Whether pathogenic bacteria should be classified based on their phylogenetic relationships, that represent their evolutionary history, or phenotypic traits, that directly reflect their pathogenicity, is an ongoing debate between microbiologists and clinicians. Phylogenetic relationships have historically been assessed based on conserved, vertically transmitted genomic elements, e.g 16s ribosomal RNA gene (1). Indeed, the prokaryotic tree of life has been generated based on concatenated alignments of 120 and 53 (respectively for the bacterial and archaeal domains) conserved single copy marker gene sets in the genome taxonomy database (GTDB) (2) However, even though these lineages can be classified in a systematic manner, not always do these species definitions map towards meaningful groupings for applied microbiology as a subset their phenotypic traits (e.g. virulence factors that encode pathogenicity) often transmit horizontally (3, 4). As such, these two classification approaches often do not align.

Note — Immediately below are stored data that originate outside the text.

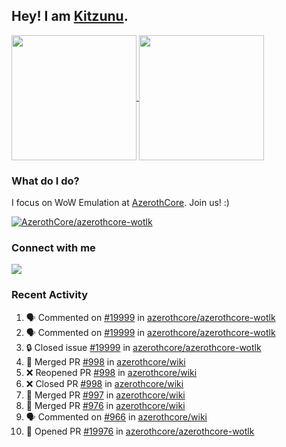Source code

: ## Hey! I am [Kitzunu](https://Github.com/Kitzunu).

<!--
[![Kitzunu's Github stats](https://github-readme-stats.vercel.app/api?username=kitzunu&theme=github_dark&show_icons=true&number_format=long)](https://github.com/Kitzunu)

[![Kitzunu's Language stats](https://github-readme-stats.vercel.app/api/top-langs/?username=Kitzunu&layout=donut&theme=github_dark)](https://github.com/Kitzunu)
-->

<a href="https://github.com/Kitzunu">
  <img height=200 align="center" src="https://github-readme-stats.vercel.app/api?username=kitzunu&theme=github_dark&show_icons=true&number_format=long" />
</a>
<a href="https://github.com/Kitzunu">
  <img height=200 align="center" src="https://github-readme-stats.vercel.app/api/top-langs/?username=Kitzunu&layout=donut&theme=github_dark" />
</a>

### What do I do?

I focus on WoW Emulation at [AzerothCore](https://github.com/AzerothCore). Join us! :)

[![AzerothCore/azerothcore-wotlk](https://github-readme-stats.vercel.app/api/pin/?username=AzerothCore&repo=azerothcore-wotlk&theme=github_dark&show_owner=true)](https://github.com/azerothcore/azerothcore-wotlk)

### Connect with me
[![](https://img.shields.io/badge/AzerothCore%20Discord-Connect%20with%20me!-green)](https://discord.com/invite/gkt4y2x)

### Recent Activity

<!--START_SECTION:activity-->
1. 🗣 Commented on [#19999](https://github.com/azerothcore/azerothcore-wotlk/issues/19999#issuecomment-2363406747) in [azerothcore/azerothcore-wotlk](https://github.com/azerothcore/azerothcore-wotlk)
2. 🗣 Commented on [#19999](https://github.com/azerothcore/azerothcore-wotlk/issues/19999#issuecomment-2363107606) in [azerothcore/azerothcore-wotlk](https://github.com/azerothcore/azerothcore-wotlk)
3. 🔒 Closed issue [#19999](https://github.com/azerothcore/azerothcore-wotlk/issues/19999) in [azerothcore/azerothcore-wotlk](https://github.com/azerothcore/azerothcore-wotlk)
4. 🎉 Merged PR [#998](https://github.com/azerothcore/wiki/pull/998) in [azerothcore/wiki](https://github.com/azerothcore/wiki)
5. ❌ Reopened PR [#998](https://github.com/azerothcore/wiki/pull/998) in [azerothcore/wiki](https://github.com/azerothcore/wiki)
6. ❌ Closed PR [#998](https://github.com/azerothcore/wiki/pull/998) in [azerothcore/wiki](https://github.com/azerothcore/wiki)
7. 🎉 Merged PR [#997](https://github.com/azerothcore/wiki/pull/997) in [azerothcore/wiki](https://github.com/azerothcore/wiki)
8. 🎉 Merged PR [#976](https://github.com/azerothcore/wiki/pull/976) in [azerothcore/wiki](https://github.com/azerothcore/wiki)
9. 🗣 Commented on [#966](https://github.com/azerothcore/wiki/issues/966#issuecomment-2356326943) in [azerothcore/wiki](https://github.com/azerothcore/wiki)
10. 💪 Opened PR [#19976](https://github.com/azerothcore/azerothcore-wotlk/pull/19976) in [azerothcore/azerothcore-wotlk](https://github.com/azerothcore/azerothcore-wotlk)
<!--END_SECTION:activity-->
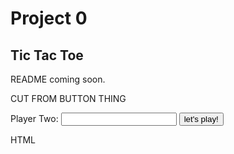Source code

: # Project 0 <!--heading-->
## Tic Tac Toe <!--subheading-->
README coming soon. <!--paragraph-->

CUT FROM BUTTON THING
<div class="nestedPlayer2">
  <div class="icon2">
    <i class="far fa-user"></i>
    <i class="far fa-user"></i>
  </div>
    Player Two: <input class="player2Details" type="text" />
    <button class="player2button">let's play!</button>
</div>

HTML
<!--need to create boxes-->
<!--need to find images that represent the x and o-->
<!--or instead of images could get font and then when people input either x or o to an input field it will generate on the board... probably image is better.....-->
<!-- start on JS - make something you can work on in the console.... like in bank you created function that rendered so at the end of everything you can render it after the functions run

<!-- need to think about if you want one function

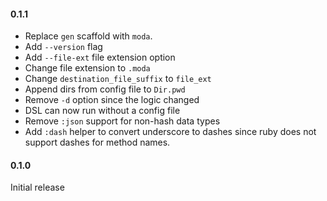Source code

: #### 0.1.1
* Replace `gen` scaffold with `moda`.
* Add `--version` flag
* Add `--file-ext` file extension option
* Change file extension to `.moda`
* Change `destination_file_suffix` to `file_ext`
* Append dirs from config file to `Dir.pwd`
* Remove `-d` option since the logic changed
* DSL can now run without a config file
* Remove `:json` support for non-hash data types
* Add `:dash` helper to convert underscore to dashes since ruby does not support dashes for method names.

#### 0.1.0
Initial release
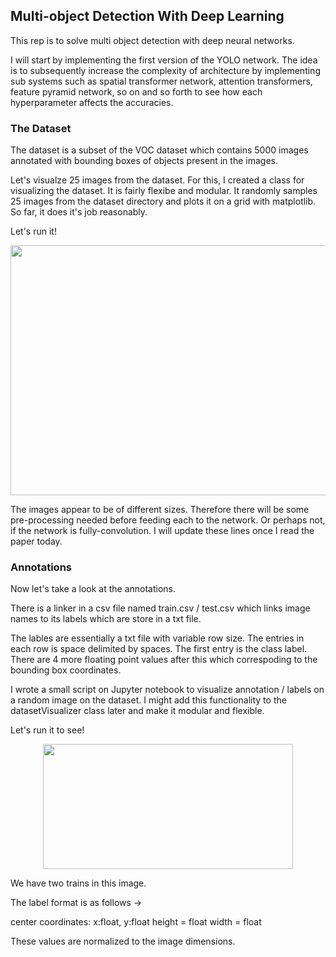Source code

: ## Multi-object Detection With Deep Learning 

This rep is to solve multi object detection with deep neural networks.

I will start by implementing the first version of the YOLO network. The idea is to subsequently increase the complexity of architecture by implementing sub systems such as spatial transformer network, attention transformers, feature pyramid network, so on and so forth to see how each hyperparameter affects the accuracies. 

### The Dataset

The dataset is a subset of the VOC dataset which contains 5000 images annotated with bounding boxes of objects present in the images.

Let's visualze 25 images from the dataset. For this, I created a class for visualizing the dataset. It is fairly flexibe and modular. It randomly samples 25 images from the dataset directory and plots it on a grid with matplotlib. So far, it does it's job reasonably. 

Let's run it!

<p style="text-align:center"><img src="https://raw.githubusercontent.com/deveshdatwani/yolo/main/assets/datasetVisualizer.png" height=400, width=800 text-align="centre"></p>

The images appear to be of different sizes. Therefore there will be some pre-processing needed before feeding each to the network. Or perhaps not, if the network is fully-convolution. I will update these lines once I read the paper today. 


### Annotations

Now let's take a look at the annotations. 

There is a linker in a csv file named train.csv / test.csv which links image names to its labels which are store in a txt file. 

The lables are essentially a txt file with variable row size. The entries in each row is space delimited by spaces. The first entry is the class label. There are 4 more floating point values after this which correspoding to the bounding box coordinates. 

I wrote a small script on Jupyter notebook to visualize annotation / labels on a random image on the dataset. I might add this functionality to the datasetVisualizer class later and make it modular and flexible.

Let's run it to see! 

<p style="text-align:center"><img src="https://raw.githubusercontent.com/deveshdatwani/yolo/main/assets/labels.png" height=200, width=400 text-align="centre"></p>

We have two trains in this image.

The label format is as follows -> 

center coordinates: x:float, y:float
height = float
width = float

These values are normalized to the image dimensions. 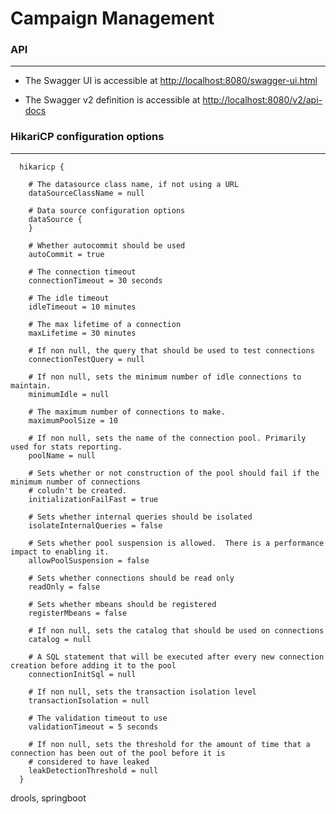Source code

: # Campaign Management

### API
---

 * The Swagger UI is accessible at [http://localhost:8080/swagger-ui.html]()

 * The Swagger v2 definition is accessible at [http://localhost:8080/v2/api-docs]()
  
### HikariCP configuration options
---
      hikaricp {

        # The datasource class name, if not using a URL
        dataSourceClassName = null

        # Data source configuration options
        dataSource {
        }

        # Whether autocommit should be used
        autoCommit = true

        # The connection timeout
        connectionTimeout = 30 seconds

        # The idle timeout
        idleTimeout = 10 minutes

        # The max lifetime of a connection
        maxLifetime = 30 minutes

        # If non null, the query that should be used to test connections
        connectionTestQuery = null

        # If non null, sets the minimum number of idle connections to maintain.
        minimumIdle = null

        # The maximum number of connections to make.
        maximumPoolSize = 10

        # If non null, sets the name of the connection pool. Primarily used for stats reporting.
        poolName = null

        # Sets whether or not construction of the pool should fail if the minimum number of connections
        # coludn't be created.
        initializationFailFast = true

        # Sets whether internal queries should be isolated
        isolateInternalQueries = false

        # Sets whether pool suspension is allowed.  There is a performance impact to enabling it.
        allowPoolSuspension = false

        # Sets whether connections should be read only
        readOnly = false

        # Sets whether mbeans should be registered
        registerMbeans = false

        # If non null, sets the catalog that should be used on connections
        catalog = null

        # A SQL statement that will be executed after every new connection creation before adding it to the pool
        connectionInitSql = null

        # If non null, sets the transaction isolation level
        transactionIsolation = null

        # The validation timeout to use
        validationTimeout = 5 seconds

        # If non null, sets the threshold for the amount of time that a connection has been out of the pool before it is
        # considered to have leaked
        leakDetectionThreshold = null
      }
drools, springboot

Bacillus cereus group is a species complex with many closely related lineages, which have been associated with respiratory illness, diarrhoea, emesis, meningitis, food spoilage, and insecticidal activity leading to significant relevance across industries (5, 6). However, the underlying taxonomic ambiguity within these strains has made taxonomically deconvoluting this group a challenge.
Recent studies have demonstrated that these lineages can be differentiated by the presence of mobile genetic elements that are vertically inherited (6, 7). For example, the key virulence factors of B. anthracis, Anthrax toxin and the capsule protein, are encoded within its plasmids pXO1 and pXO2, and the virulence of emetic B. cereus is associated with Cereulide gene carried by pCER270 plasmid (5, 8).

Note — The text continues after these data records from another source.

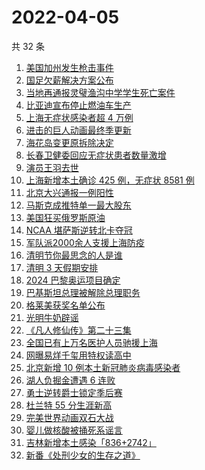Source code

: # 2022-04-05

共 32 条

<!-- BEGIN ZHIHUSEARCH -->
<!-- 最后更新时间 Tue Apr 05 2022 15:08:08 GMT+0800 (China Standard Time) -->
1. [美国加州发生枪击事件](https://www.zhihu.com/search?q=加州枪击)
1. [国足欠薪解决方案公布](https://www.zhihu.com/search?q=国足欠薪)
1. [当地再通报灵璧渔沟中学学生死亡案件](https://www.zhihu.com/search?q=灵璧)
1. [比亚迪宣布停止燃油车生产](https://www.zhihu.com/search?q=比亚迪)
1. [上海无症状感染者超 4 万例](https://www.zhihu.com/search?q=上海无症状患者)
1. [进击的巨人动画最终季更新](https://www.zhihu.com/search?q=进击的巨人)
1. [海花岛变更原拆除决定](https://www.zhihu.com/search?q=海花岛变更原拆除决定)
1. [长春卫健委回应无症状患者数量激增](https://www.zhihu.com/search?q=长春卫健委回应)
1. [演员王羽去世](https://www.zhihu.com/search?q=王羽)
1. [上海新增本土确诊 425 例，无症状 8581 例](https://www.zhihu.com/search?q=上海新增)
1. [北京大兴通报一例阳性](https://www.zhihu.com/search?q=大兴阳性人员)
1. [马斯克成推特单一最大股东](https://www.zhihu.com/search?q=马斯克)
1. [美国狂买俄罗斯原油](https://www.zhihu.com/search?q=俄罗斯原油)
1. [NCAA 堪萨斯逆转北卡夺冠](https://www.zhihu.com/search?q=NCAA)
1. [军队派2000余人支援上海防疫](https://www.zhihu.com/search?q=军队驰援)
1. [清明节你最思念的人是谁](https://www.zhihu.com/search?q=清明)
1. [清明 3 天假期安排](https://www.zhihu.com/search?q=清明假期)
1. [2024 巴黎奥运项目确定](https://www.zhihu.com/search?q=巴黎奥运)
1. [巴基斯坦总理被解除总理职务](https://www.zhihu.com/search?q=巴基斯坦)
1. [格莱美获奖名单公布](https://www.zhihu.com/search?q=格莱美)
1. [光明牛奶辟谣](https://www.zhihu.com/search?q=光明牛奶)
1. [《凡人修仙传》第二十三集](https://www.zhihu.com/search?q=凡人修仙传)
1. [全国已有上万名医护人员驰援上海](https://www.zhihu.com/search?q=驰援上海)
1. [网曝易烊千玺用特权读高中](https://www.zhihu.com/search?q=易烊千玺特权)
1. [北京新增 10 例本土新冠肺炎病毒感染者](https://www.zhihu.com/search?q=北京疫情)
1. [湖人负掘金遭遇 6 连败](https://www.zhihu.com/search?q=湖人)
1. [勇士逆转爵士锁定季后赛](https://www.zhihu.com/search?q=勇士)
1. [杜兰特 55 分生涯新高](https://www.zhihu.com/search?q=杜兰特)
1. [完美世界动画双石大战](https://www.zhihu.com/search?q=完美世界动画)
1. [婴儿做核酸被捅死系谣言](https://www.zhihu.com/search?q=婴儿做核酸被捅死)
1. [吉林新增本土感染「836+2742」](https://www.zhihu.com/search?q=吉林新增)
1. [新番《处刑少女的生存之道》](https://www.zhihu.com/search?q=处刑少女的生存之道)
<!-- END ZHIHUSEARCH -->
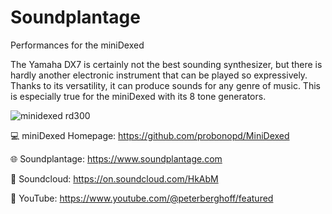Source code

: # Soundplantage
Performances for the miniDexed 

The Yamaha DX7 is certainly not the best sounding synthesizer, but there is hardly another electronic instrument that can be played so expressively. 
Thanks to its versatility, it can produce sounds for any genre of music. This is especially true for the miniDexed with its 8 tone generators.


![minidexed rd300](https://github.com/Banana71/Soundplantage/assets/104296205/03301b22-27e2-48b7-b518-c65b29165899)

:computer: miniDexed Homepage: https://github.com/probonopd/MiniDexed

:globe_with_meridians: Soundplantage: https://www.soundplantage.com

:musical_note: Soundcloud: https://on.soundcloud.com/HkAbM

:movie_camera: YouTube: https://www.youtube.com/@peterberghoff/featured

We present a model that utilises presence/absence information of these virulence factors, along with other genomic features extracted from whole genome sequences such as k-mer composition and gene annotations that we believe will prevent misclassifications of the members of the B. cereus group through the use of the GTDB. We assessed the accuracy of the classifier as a function of genome completeness and contamination, as incomplete genomes may be missing key virulence factors, a limitation that affects the robustness of traditional genome-based detection methods.